Enviaré dos legiones de mercenarios, en lugar de una. Tampoco te impediré que guíes a tus caballeros hacia el norte, ya que eres libre de elegir tus propias batallas. Sin embargo, los Caballeros Hana y el Ejército Central no serán desplegados, y esta es mi decisión final.
Con estas palabras, se dio por terminada la reunión. El rey se retiró a sus aposentos y convocó al Segundo Príncipe a una audiencia privada.
Maximiliano, tienes razón. No podemos permitir que los Balahard caigan.
El Segundo Príncipe se sorprendió con esta declaración. Hacía poco, su padre solo quería enviar una legión de mercenarios, pero tras oír hablar a su hijo, aumentó esa fuerza a dos.
—Lo sé, padre.
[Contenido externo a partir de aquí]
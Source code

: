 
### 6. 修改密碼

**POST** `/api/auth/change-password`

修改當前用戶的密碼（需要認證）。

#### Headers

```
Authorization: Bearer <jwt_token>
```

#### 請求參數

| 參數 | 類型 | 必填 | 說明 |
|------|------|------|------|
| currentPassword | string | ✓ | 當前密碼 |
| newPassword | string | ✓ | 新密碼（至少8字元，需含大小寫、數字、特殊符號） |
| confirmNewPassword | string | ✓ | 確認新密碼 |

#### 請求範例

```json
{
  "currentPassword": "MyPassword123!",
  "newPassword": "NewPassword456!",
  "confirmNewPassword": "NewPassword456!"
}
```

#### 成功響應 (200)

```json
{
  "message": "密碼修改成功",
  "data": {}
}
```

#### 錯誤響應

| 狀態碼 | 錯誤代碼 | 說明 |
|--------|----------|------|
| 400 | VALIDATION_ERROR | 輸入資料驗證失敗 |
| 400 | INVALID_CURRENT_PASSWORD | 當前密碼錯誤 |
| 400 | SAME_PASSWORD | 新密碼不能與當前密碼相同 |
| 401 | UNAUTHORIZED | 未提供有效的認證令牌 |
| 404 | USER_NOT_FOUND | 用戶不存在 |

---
Sin embargo, siento que tu dignidad se ha visto empañada por ese encuentro, al menos ante algunos lores.
—Hijo, ya estoy hundido en este pantano de intrigas que se ha tejido a mi alrededor. ¿No crees que si sigo echando más tierra al caos, no tengo por qué hacerlo? —dijo el rey con un tono avergonzado. Lo que su tono no transmitía era la absoluta indiferencia con la que consideraba sus propias acciones.
—No… no entiendo por qué Su Majestad fomenta el estigma contra los Blahad como el cáncer cruel que es —declaró Maximiliano, con el rostro desplegando su dolor. El rey soltó una carcajada ante esta declaración.
“Borgoña tiene ojos y oídos en todas partes. Hay que disimular si se quiere que las intenciones permanezcan en el misterio de los rivales”, declaró el rey en un susurro. “Si yo movilizara a todas mis tropas y marchara hacia el norte, ¿cuál crees que sería la respuesta del imperio? Montpellier se burlaría de la posibilidad de que Balahard me pidiera ayuda. ¡No, pensaría que pretendo invadir sus tierras!”
«Si…»
—¡No hay peros, muchacho! ¿Quieres que la familia real le bese el trasero al conde Balahard y le cante para que se duerma? Ya sabes cómo se comportó Adrian en el banquete. El Segundo Príncipe y el rey siguieron así un rato.
“Maximiliano, eres mi hijo.”
—Sí, señor —dijo el príncipe mientras se arrodillaba.
Me entristece, pero he puesto esta terrible causa sobre tus hombros. Cabalgarás hacia el norte, como dijiste que harías. El norte debe ser firme, y voces como la de Bielefield deben ser silenciadas en mis salones, pues su disidencia roza la traición. Estás en el camino correcto, y quienes aún sirven al nombre de Leonberger se unirán a tu causa.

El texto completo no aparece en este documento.